The opinion of the court was delivered by: (Judge Munley)
Before the court are the parties' motions for summary judgment in consideration of the Third Circuit Court of Appeals' mandate in this case. Having been fully briefed, the matter is ripe for disposition.
Plaintiff Eric Viola has been employed as a police office by the Village of Throop, Pennsylvania since 2000. (Defendants' Statement of Material Facts as to which no genuine issue remains to be tried (Hereinafter "Defendants' Statement") (Doc. 23) at ¶ 6). As a full-time police officer, plaintiff was a member of the Throop Police Officers Association and employed pursuant to a collective bargaining agreement. (Id. at ¶¶ 7-8).
Plaintiff testified on May 18, 2006 at a hearing regarding a petition for a protection from abuse ("PFA") filed by his ex-girlfriend in Lackawanna, Pennsylvania county court. (Id. at ¶ 9). The judge at that hearing did not issue the PFA. (Plaintiff's Statement of Facts in Dispute (hereinafter "Plaintiff's Statement") (Doc. 28) at ¶ 9). Though they did not testify, Defendants Police Chief Neil Furiosi, Borough Councilman Tony Chrzan and Mayor Stanley Lukowski were present at the hearing. (Id.).

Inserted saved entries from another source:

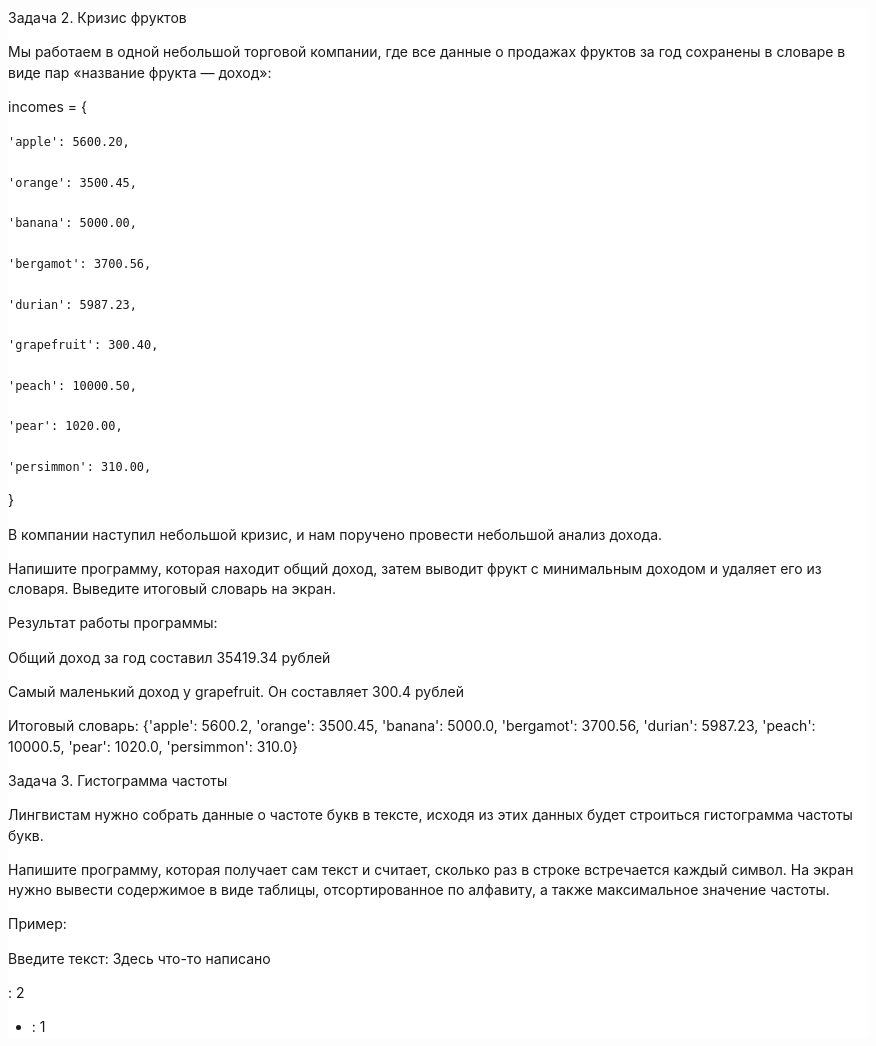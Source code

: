 

Задача 2. Кризис фруктов

Мы работаем в одной небольшой торговой компании, где все данные о продажах фруктов за год сохранены в словаре в виде пар «название фрукта — доход»: 

incomes = {

    'apple': 5600.20,

    'orange': 3500.45,

    'banana': 5000.00,

    'bergamot': 3700.56,

    'durian': 5987.23,

    'grapefruit': 300.40,

    'peach': 10000.50,

    'pear': 1020.00,

    'persimmon': 310.00,

}



В компании наступил небольшой кризис, и нам поручено провести небольшой анализ дохода.

Напишите программу, которая находит общий доход, затем выводит фрукт с минимальным доходом и удаляет его из словаря. Выведите итоговый словарь на экран.

Результат работы программы:

Общий доход за год составил 35419.34 рублей

Самый маленький доход у grapefruit. Он составляет 300.4 рублей

Итоговый словарь: {'apple': 5600.2, 'orange': 3500.45, 'banana': 5000.0, 'bergamot': 3700.56, 'durian': 5987.23, 'peach': 10000.5, 'pear': 1020.0, 'persimmon': 310.0}



Задача 3. Гистограмма частоты

Лингвистам нужно собрать данные о частоте букв в тексте, исходя из этих данных будет строиться гистограмма частоты букв. 

Напишите программу, которая получает сам текст и считает, сколько раз в строке встречается каждый символ. На экран нужно вывести содержимое в виде таблицы, отсортированное по алфавиту, а также максимальное значение частоты.



Пример:

Введите текст: Здесь что-то написано

  : 2

- : 1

The Borough suspended plaintiff with pay on June 9, 2006. (Defendants' Statement at ¶ 10). The Borough informed plaintiff of his suspension by letter. (See Defendants' Statement, Plaintiff's Deposition (Exh. 1), Exh. 7).*fn2 As reasons for the suspension, the letter reported that during the week of May 29, 2006, plaintiff had been observed "going into [his] residence several times during [his] shift, and remaining [there] for approximately one-half of [his] entire shift." (Id.). Plaintiff, the letter claimed, had also twice failed to respond to calls from the Communications Center. (Id.). During this period of suspension, the Defendant Borough deducted sick time from plaintiff's account. (Defendant's Statement at ¶ 14). After plaintiff complained that this deduction was improper, the Borough restored his sick time. (Id. at ¶ 15).
On June 15, 2006, the Defendant Borough again wrote the plaintiff, informing him of a hearing scheduled for July 5, 2006. (Dep. Exh. 8). The letter noted that plaintiff had been subjected to a disciplinary action which had a potential effect on his pay and employment with the Borough. (Id.). At the hearing, the letter stated, plaintiff would "be given an opportunity to respond to these allegations before Throop Borough Council and offer any evidence" plaintiff possessed which would allow him to reduce or eliminate the disciplinary action he faced. (Id.).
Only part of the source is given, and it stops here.